Matt,   It’s February.  You remember that first year when you were living in Florida?   February was the month I planned to come for a visit.  I anticipated seeing you again after 6 long months of nothing but phone conversations.   I imagined how it would feel to see you in person.  To be able to touch you again.  To feel your hug and see your incredible smile.  I was excited to see you in a new life.  To see you living on your own in the place you loved the most.   I envisioned us walking together on your beach and making plans for a beautiful future.

As you know, my dream was shattered by your unexpected death in January.  So here we are.  The third February since your death.

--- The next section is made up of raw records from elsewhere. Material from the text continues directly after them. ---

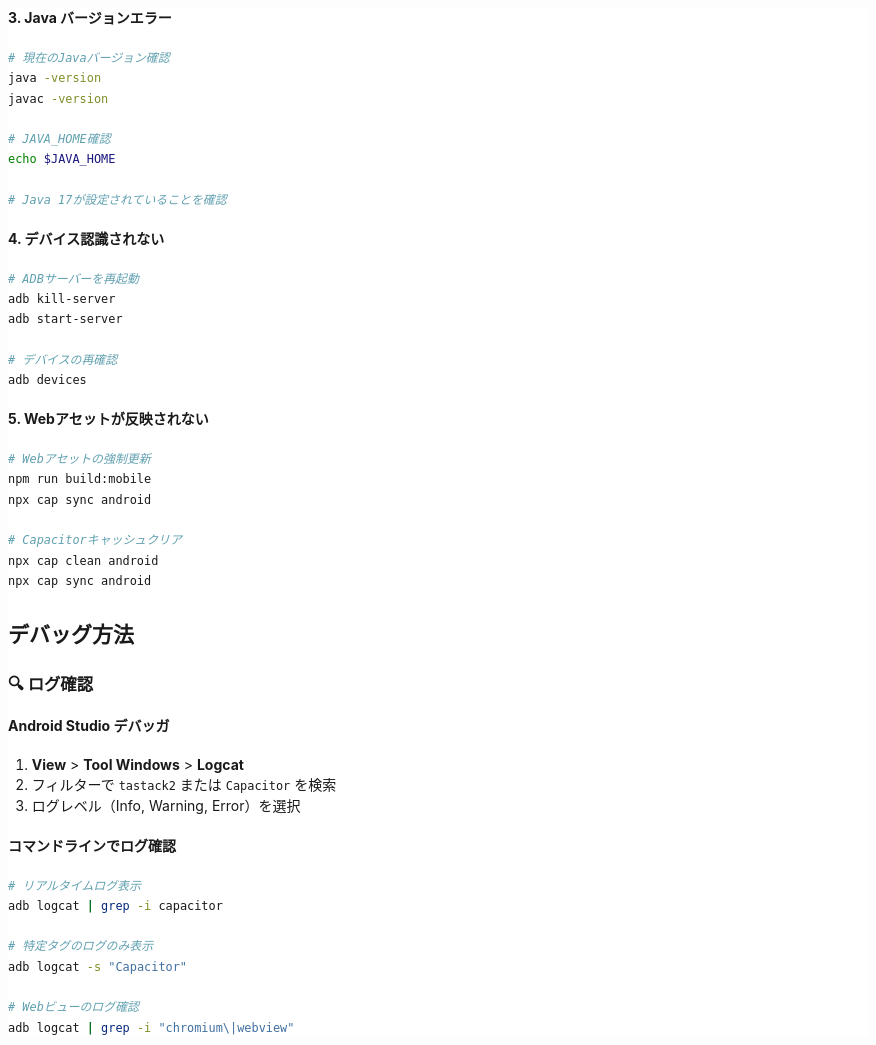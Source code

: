 #### 3. Java バージョンエラー
```bash
# 現在のJavaバージョン確認
java -version
javac -version

# JAVA_HOME確認
echo $JAVA_HOME

# Java 17が設定されていることを確認
```

#### 4. デバイス認識されない
```bash
# ADBサーバーを再起動
adb kill-server
adb start-server

# デバイスの再確認
adb devices
```

#### 5. Webアセットが反映されない
```bash
# Webアセットの強制更新
npm run build:mobile
npx cap sync android

# Capacitorキャッシュクリア
npx cap clean android
npx cap sync android
```

## デバッグ方法

### 🔍 ログ確認

#### Android Studio デバッガ
1. **View** > **Tool Windows** > **Logcat**
2. フィルターで `tastack2` または `Capacitor` を検索
3. ログレベル（Info, Warning, Error）を選択

#### コマンドラインでログ確認
```bash
# リアルタイムログ表示
adb logcat | grep -i capacitor

# 特定タグのログのみ表示
adb logcat -s "Capacitor"

# Webビューのログ確認
adb logcat | grep -i "chromium\|webview"
```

I’ve returned to Florida.  To the Keys.  My piece of heaven on earth.  You see that was the original plan before your death.  I was spending that first week with you in Boca then heading for the Keys.  You were planning to come for a long weekend.   Once again I anticipated showing you my paradise.   I planned on how amazing it would be to show you what draws me back year after year.   The turquoise water.  The cry of the sea birds.  The vastness of the sea that surrounds the house.  This is my heaven on earth.

You never made it.  So now my paradise is bittersweet.  I remember boarding the plane.  It was an early flight.  I remember just closing my eyes and closing off the world as my earbuds blocked out the noise.   I started to pray the Serenity Prayer,  oh please God help me to accept the things I cannot change.   You see Matt, no matter how many times I say that prayer, I will never accept that you are gone.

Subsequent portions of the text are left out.